Data shown
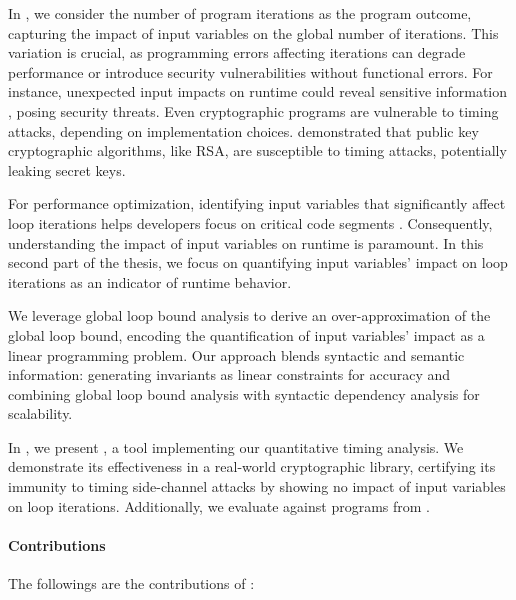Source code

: In , we consider the number of program iterations as the program outcome, capturing the impact of input variables on the global number of iterations.
This variation is crucial, as programming errors affecting iterations can degrade performance or introduce security vulnerabilities without functional errors.
For instance, unexpected input impacts on runtime could reveal sensitive information , posing security threats.
Even cryptographic programs are vulnerable to timing attacks, depending on implementation choices.
 demonstrated that public key cryptographic algorithms, like RSA, are susceptible to timing attacks, potentially leaking secret keys.

For performance optimization, identifying input variables that significantly affect loop iterations helps developers focus on critical code segments .
Consequently, understanding the impact of input variables on runtime is paramount.
In this second part of the thesis, we focus on quantifying input variables' impact on loop iterations as an indicator of runtime behavior.

We leverage global loop bound analysis to derive an over-approximation of the global loop bound, encoding the quantification of input variables' impact as a linear programming problem.
Our approach blends syntactic and semantic information: generating invariants as linear constraints for accuracy and combining global loop bound analysis with syntactic dependency analysis  for scalability.

In , we present \timesec,\sidenote{\timesecurl} a tool implementing our quantitative timing analysis.
We demonstrate its effectiveness in a real-world cryptographic library, certifying its immunity to timing side-channel attacks by showing no impact of input variables on loop iterations.
Additionally, we evaluate \timesec{} against programs from \svcomp.


\paragraph{Contributions}

The followings are the contributions of :

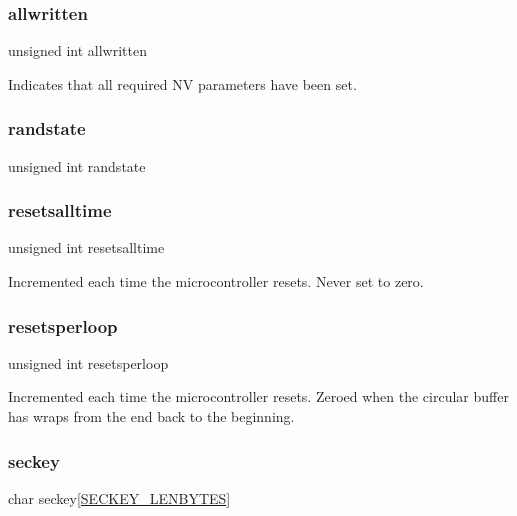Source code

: \subsubsection{\texorpdfstring{allwritten}{allwritten}}
{\footnotesize\ttfamily unsigned int allwritten}

Indicates that all required NV parameters have been set. \mbox{\label{structnvstruct_aec7e67f64e6ee88dda940f1b837f9351}} 
\subsubsection{\texorpdfstring{randstate}{randstate}}
{\footnotesize\ttfamily unsigned int randstate}

\mbox{\label{structnvstruct_a045498ec4eca300d51f030a958ed5ee1}} 
\subsubsection{\texorpdfstring{resetsalltime}{resetsalltime}}
{\footnotesize\ttfamily unsigned int resetsalltime}

Incremented each time the microcontroller resets. Never set to zero. \mbox{\label{structnvstruct_a48f727b15838a972aff7c7d7397ff641}} 
\subsubsection{\texorpdfstring{resetsperloop}{resetsperloop}}
{\footnotesize\ttfamily unsigned int resetsperloop}

Incremented each time the microcontroller resets. Zeroed when the circular buffer has wraps from the end back to the beginning. \mbox{\label{structnvstruct_a680c038327bbd20d30beade8d0ef1dd4}} 
\subsubsection{\texorpdfstring{seckey}{seckey}}
{\footnotesize\ttfamily char seckey\mbox{[}\mbox{\hyperlink{nvtype_8h_ae32c9007f59a1d55426d7fd63e10d589}{S\+E\+C\+K\+E\+Y\+\_\+\+L\+E\+N\+B\+Y\+T\+ES}}\mbox{]}}

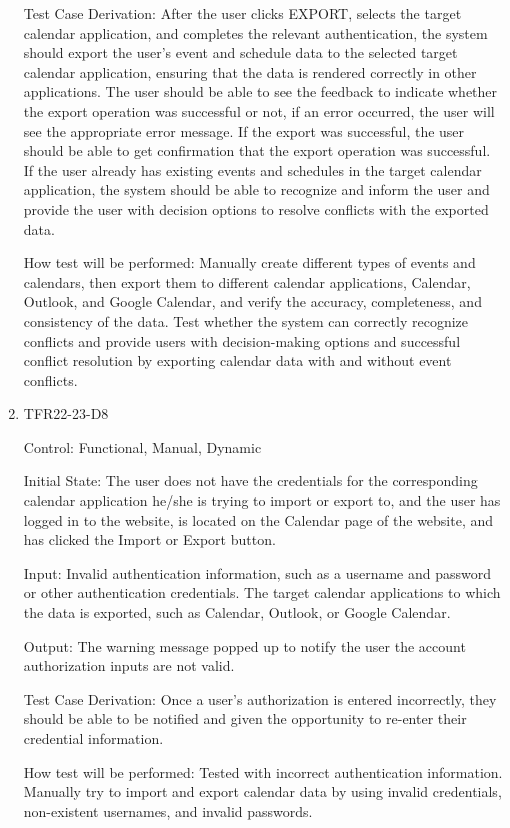 \documentclass[12pt, titlepage]{article}
\begin{document}
\begin{enumerate}
Test Case Derivation: After the user clicks EXPORT, selects the target calendar application, and completes the relevant authentication, the system should export the user's event and schedule data to the selected target calendar application, ensuring that the data is rendered correctly in other applications. The user should be able to see the feedback to indicate whether the export operation was successful or not, if an error occurred, the user will see the appropriate error message. If the export was successful, the user should be able to get confirmation that the export operation was successful. If the user already has existing events and schedules in the target calendar application, the system should be able to recognize and inform the user and provide the user with decision options to resolve conflicts with the exported data.
					
How test will be performed: Manually create different types of events and calendars, then export them to different calendar applications, Calendar, Outlook, and Google Calendar, and verify the accuracy, completeness, and consistency of the data. Test whether the system can correctly recognize conflicts and provide users with decision-making options and successful conflict resolution by exporting calendar data with and without event conflicts. 

\item{TFR22-23-D8\\}

Control: Functional, Manual, Dynamic
					
Initial State: The user does not have the credentials for the corresponding calendar application he/she is trying to import or export to, and the user has logged in to the website, is located on the Calendar page of the website, and has clicked the Import or Export button.
					
Input: Invalid authentication information, such as a username and password or other authentication credentials. The target calendar applications to which the data is exported, such as Calendar, Outlook, or Google Calendar.
					
Output: The warning message popped up to notify the user the account authorization inputs are not valid.

Test Case Derivation: Once a user's authorization is entered incorrectly, they should be able to be notified and given the opportunity to re-enter their credential information.
					
How test will be performed: Tested with incorrect authentication information. Manually try to import and export calendar data by using invalid credentials, non-existent usernames, and invalid passwords.


\end{enumerate}
\end{document}
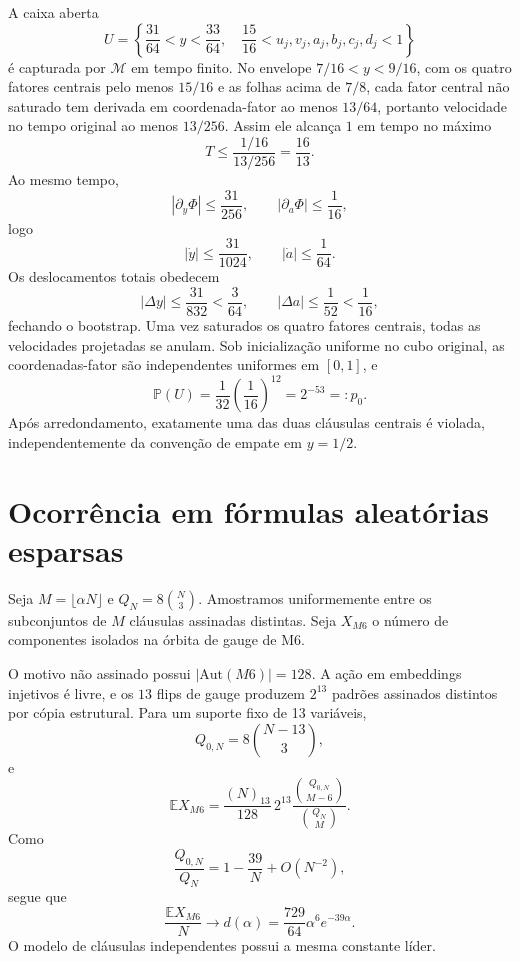\documentclass[11pt,a4paper]{article}
\newcommand{\Mmot}{\mathcal M}
\begin{document}
A caixa aberta
\begin{equation}
U=\left\{\frac{31}{64}<y<\frac{33}{64},\quad \frac{15}{16}<u_j,v_j,a_j,b_j,c_j,d_j<1\right\}
\end{equation}
é capturada por $\Mmot$ em tempo finito. No envelope $7/16<y<9/16$, com os quatro fatores centrais pelo menos $15/16$ e as folhas acima de $7/8$, cada fator central não saturado tem derivada em coordenada-fator ao menos $13/64$, portanto velocidade no tempo original ao menos $13/256$. Assim ele alcança $1$ em tempo no máximo
\[
T\le \frac{1/16}{13/256}=\frac{16}{13}.
\]
Ao mesmo tempo,
\[
|\partial_y\Phi|\le\frac{31}{256},\qquad |\partial_a\Phi|\le\frac1{16},
\]
logo
\[
|\dot y|\le\frac{31}{1024},\qquad |\dot a|\le\frac1{64}.
\]
Os deslocamentos totais obedecem
\[
|\Delta y|\le\frac{31}{832}<\frac3{64},\qquad |\Delta a|\le\frac1{52}<\frac1{16},
\]
fechando o bootstrap. Uma vez saturados os quatro fatores centrais, todas as velocidades projetadas se anulam. Sob inicialização uniforme no cubo original, as coordenadas-fator são independentes uniformes em $[0,1]$, e
\begin{equation}
\mathbb P(U)=\frac1{32}\left(\frac1{16}\right)^{12}=2^{-53}=:p_0.
\end{equation}
Após arredondamento, exatamente uma das duas cláusulas centrais é violada, independentemente da convenção de empate em $y=1/2$.

\section{Ocorrência em fórmulas aleatórias esparsas}
Seja $M=\lfloor\alpha N\rfloor$ e $Q_N=8\binom N3$. Amostramos uniformemente entre os subconjuntos de $M$ cláusulas assinadas distintas. Seja $X_{M6}$ o número de componentes isolados na órbita de gauge de M6.

O motivo não assinado possui $|\mathrm{Aut}(M6)|=128$. A ação em embeddings injetivos é livre, e os $13$ flips de gauge produzem $2^{13}$ padrões assinados distintos por cópia estrutural. Para um suporte fixo de 13 variáveis,
\[
Q_{0,N}=8\binom{N-13}{3},
\]
e
\begin{equation}
\mathbb E X_{M6}=\frac{(N)_{13}}{128}\,2^{13}\frac{\binom{Q_{0,N}}{M-6}}{\binom{Q_N}{M}}.
\end{equation}
Como
\[
\frac{Q_{0,N}}{Q_N}=1-\frac{39}{N}+O(N^{-2}),
\]
segue que
\begin{equation}
\frac{\mathbb E X_{M6}}{N}\longrightarrow d(\alpha)=\frac{729}{64}\alpha^6e^{-39\alpha}.
\end{equation}
O modelo de cláusulas independentes possui a mesma constante líder.
\end{document}

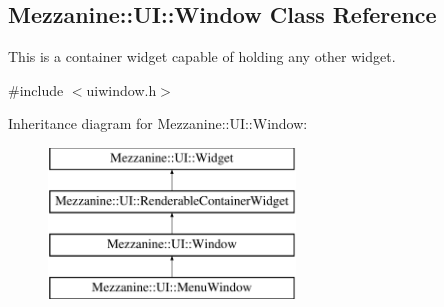 \hypertarget{classMezzanine_1_1UI_1_1Window}{
\subsection{Mezzanine::UI::Window Class Reference}
\label{classMezzanine_1_1UI_1_1Window}
}


This is a container widget capable of holding any other widget.  




{\ttfamily \#include $<$uiwindow.h$>$}

Inheritance diagram for Mezzanine::UI::Window:\begin{figure}[H]
\begin{center}
\leavevmode
\includegraphics[height=4.000000cm]{classMezzanine_1_1UI_1_1Window}
\end{center}
\end{figure}
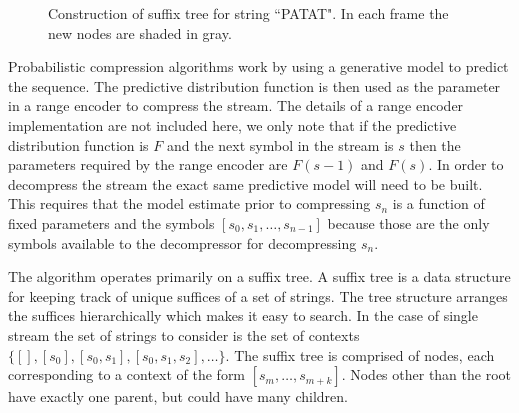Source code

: \newcommand{\T}{\ensuremath{\mathcal{T}}}
\newcommand{\N}{\ensuremath{\mathcal{N}}}
\newcommand{\M}{\ensuremath{\mathcal{M}}}
\newcommand{\PP}{\ensuremath{\mathcal{P}}}
\newcommand{\nc}{\ensuremath{nc}}
\newcommand{\RS}{\ensuremath{\mathcal{R}\mathcal{S}}}
\newcommand{\D}{\ensuremath{\mathcal{D}}}

\begin{figure}[t] 
	\begin{center}
		\caption{Construction of suffix tree for string ``PATAT".  In each frame the new nodes are shaded in gray.}
		\label{fig:suffix_tree}
	\end{center} 
\end{figure} 

Probabilistic compression algorithms work by using a generative model to predict the sequence.  The predictive distribution function is then used as the parameter in a range encoder to compress the stream.  The details of a range encoder implementation are not included here, we only note that if the predictive distribution function is $F$ and the next symbol in the stream is $s$ then the parameters required by the range encoder are $F(s-1)$ and $F(s)$.  In order to decompress the stream the exact same predictive model will need to be built.  This requires that the model estimate prior to compressing $s_n$ is a function of fixed parameters and the symbols $[s_0, s_1, \ldots, s_{n-1}]$ because those are the only symbols available to the decompressor for decompressing $s_n$.  

The algorithm operates primarily on a suffix tree.  A suffix tree is a data structure for keeping track of unique suffices of a set of strings.  The tree structure arranges the suffices hierarchically which makes it easy to search.  In the case of single stream the set of strings to consider is the set of contexts $\{ [ ], [s_0], [s_0,s_1], [s_0, s_1,s_2], \ldots \}$.  The suffix tree is comprised of nodes, each corresponding to a context of the form $[s_m, \ldots, s_{m + k}]$.  Nodes other than the root have exactly one parent, but could have many children.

Your goal
Which lines of the material contain "nodes"? List them.

Result below
		\caption{Construction of suffix tree for string ``PATAT".  In each frame the new nodes are shaded in gray.}
The algorithm operates primarily on a suffix tree.  A suffix tree is a data structure for keeping track of unique suffices of a set of strings.  The tree structure arranges the suffices hierarchically which makes it easy to search.  In the case of single stream the set of strings to consider is the set of contexts $\{ [ ], [s_0], [s_0,s_1], [s_0, s_1,s_2], \ldots \}$.  The suffix tree is comprised of nodes, each corresponding to a context of the form $[s_m, \ldots, s_{m + k}]$.  Nodes other than the root have exactly one parent, but could have many children.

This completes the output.